- Exercise brief -
Only one stretch of the data below is needed. Output the lines from the one with "by Bogdan Wojciszke" up to and including the one with "Zmiana jest nieodłączną", exactly as they stand.

- Data records -
━━━━
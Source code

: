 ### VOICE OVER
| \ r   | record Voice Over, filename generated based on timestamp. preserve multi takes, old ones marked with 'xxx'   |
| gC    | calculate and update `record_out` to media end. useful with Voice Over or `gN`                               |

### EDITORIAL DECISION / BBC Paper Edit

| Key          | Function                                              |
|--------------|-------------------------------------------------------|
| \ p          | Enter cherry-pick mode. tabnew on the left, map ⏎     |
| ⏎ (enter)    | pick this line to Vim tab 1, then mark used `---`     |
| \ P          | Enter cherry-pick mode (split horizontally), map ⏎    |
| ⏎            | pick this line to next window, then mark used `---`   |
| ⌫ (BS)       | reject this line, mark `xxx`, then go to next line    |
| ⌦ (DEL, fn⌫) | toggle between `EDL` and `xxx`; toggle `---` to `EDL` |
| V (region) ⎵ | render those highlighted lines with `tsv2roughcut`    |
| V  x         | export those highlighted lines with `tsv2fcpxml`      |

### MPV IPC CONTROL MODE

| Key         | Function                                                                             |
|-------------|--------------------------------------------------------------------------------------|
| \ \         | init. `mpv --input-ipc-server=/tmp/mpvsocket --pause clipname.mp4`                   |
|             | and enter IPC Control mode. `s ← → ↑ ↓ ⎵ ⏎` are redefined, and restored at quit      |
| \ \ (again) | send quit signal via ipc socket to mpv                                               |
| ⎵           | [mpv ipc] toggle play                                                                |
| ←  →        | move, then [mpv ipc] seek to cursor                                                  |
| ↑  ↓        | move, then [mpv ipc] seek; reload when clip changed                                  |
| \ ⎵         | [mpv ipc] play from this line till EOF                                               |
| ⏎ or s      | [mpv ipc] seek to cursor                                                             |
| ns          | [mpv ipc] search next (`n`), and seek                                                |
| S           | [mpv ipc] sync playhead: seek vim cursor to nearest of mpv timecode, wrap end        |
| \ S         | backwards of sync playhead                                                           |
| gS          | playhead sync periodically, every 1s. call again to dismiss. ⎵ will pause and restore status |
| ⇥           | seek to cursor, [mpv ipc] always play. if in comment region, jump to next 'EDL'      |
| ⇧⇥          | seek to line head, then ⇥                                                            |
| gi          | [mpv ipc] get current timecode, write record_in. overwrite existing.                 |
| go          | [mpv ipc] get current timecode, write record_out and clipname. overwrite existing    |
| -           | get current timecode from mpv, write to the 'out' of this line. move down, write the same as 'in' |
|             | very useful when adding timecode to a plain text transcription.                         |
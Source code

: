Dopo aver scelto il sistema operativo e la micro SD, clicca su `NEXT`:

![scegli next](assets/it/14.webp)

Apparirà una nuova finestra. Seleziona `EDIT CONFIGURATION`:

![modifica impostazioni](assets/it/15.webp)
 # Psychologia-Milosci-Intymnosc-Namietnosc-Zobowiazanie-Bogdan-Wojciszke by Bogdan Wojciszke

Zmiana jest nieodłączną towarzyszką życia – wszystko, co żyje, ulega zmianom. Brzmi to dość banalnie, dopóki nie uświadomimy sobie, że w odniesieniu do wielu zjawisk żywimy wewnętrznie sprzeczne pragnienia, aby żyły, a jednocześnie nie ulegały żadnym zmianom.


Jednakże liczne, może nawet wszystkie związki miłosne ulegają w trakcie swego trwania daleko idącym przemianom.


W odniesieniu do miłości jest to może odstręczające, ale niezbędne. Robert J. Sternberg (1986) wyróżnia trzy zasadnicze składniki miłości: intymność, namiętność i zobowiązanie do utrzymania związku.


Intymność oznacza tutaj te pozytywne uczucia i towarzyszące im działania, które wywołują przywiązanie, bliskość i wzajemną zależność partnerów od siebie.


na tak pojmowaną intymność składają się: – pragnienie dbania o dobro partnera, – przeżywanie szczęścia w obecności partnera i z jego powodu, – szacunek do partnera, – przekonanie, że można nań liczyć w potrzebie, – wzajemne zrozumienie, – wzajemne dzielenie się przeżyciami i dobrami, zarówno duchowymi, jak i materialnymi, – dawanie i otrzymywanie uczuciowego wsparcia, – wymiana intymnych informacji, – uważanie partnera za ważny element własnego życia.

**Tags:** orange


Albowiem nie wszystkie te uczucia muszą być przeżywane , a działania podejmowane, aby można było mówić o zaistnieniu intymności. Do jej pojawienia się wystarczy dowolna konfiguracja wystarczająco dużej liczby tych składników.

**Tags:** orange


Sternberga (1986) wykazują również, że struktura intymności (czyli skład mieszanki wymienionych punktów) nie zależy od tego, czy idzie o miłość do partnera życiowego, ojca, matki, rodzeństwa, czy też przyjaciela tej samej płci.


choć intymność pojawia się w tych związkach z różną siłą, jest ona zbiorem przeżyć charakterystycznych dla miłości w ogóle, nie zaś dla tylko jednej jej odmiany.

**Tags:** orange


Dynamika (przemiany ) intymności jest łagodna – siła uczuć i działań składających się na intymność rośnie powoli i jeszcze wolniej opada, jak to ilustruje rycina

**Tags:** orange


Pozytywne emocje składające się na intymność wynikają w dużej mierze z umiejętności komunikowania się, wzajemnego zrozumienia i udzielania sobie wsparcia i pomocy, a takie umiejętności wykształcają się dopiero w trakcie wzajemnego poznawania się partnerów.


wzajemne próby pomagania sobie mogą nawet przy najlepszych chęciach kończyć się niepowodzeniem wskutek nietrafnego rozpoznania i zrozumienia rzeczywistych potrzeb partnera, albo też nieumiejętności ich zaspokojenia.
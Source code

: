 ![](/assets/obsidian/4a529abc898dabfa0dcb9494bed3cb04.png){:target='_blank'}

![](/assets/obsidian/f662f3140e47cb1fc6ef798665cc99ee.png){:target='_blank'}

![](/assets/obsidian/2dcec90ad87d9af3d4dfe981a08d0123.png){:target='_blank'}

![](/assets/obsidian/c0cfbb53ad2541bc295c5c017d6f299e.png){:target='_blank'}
━━━━
- Result of this exercise -
 # Psychologia-Milosci-Intymnosc-Namietnosc-Zobowiazanie-Bogdan-Wojciszke by Bogdan Wojciszke

Zmiana jest nieodłączną towarzyszką życia – wszystko, co żyje, ulega zmianom. Brzmi to dość banalnie, dopóki nie uświadomimy sobie, że w odniesieniu do wielu zjawisk żywimy wewnętrznie sprzeczne pragnienia, aby żyły, a jednocześnie nie ulegały żadnym zmianom.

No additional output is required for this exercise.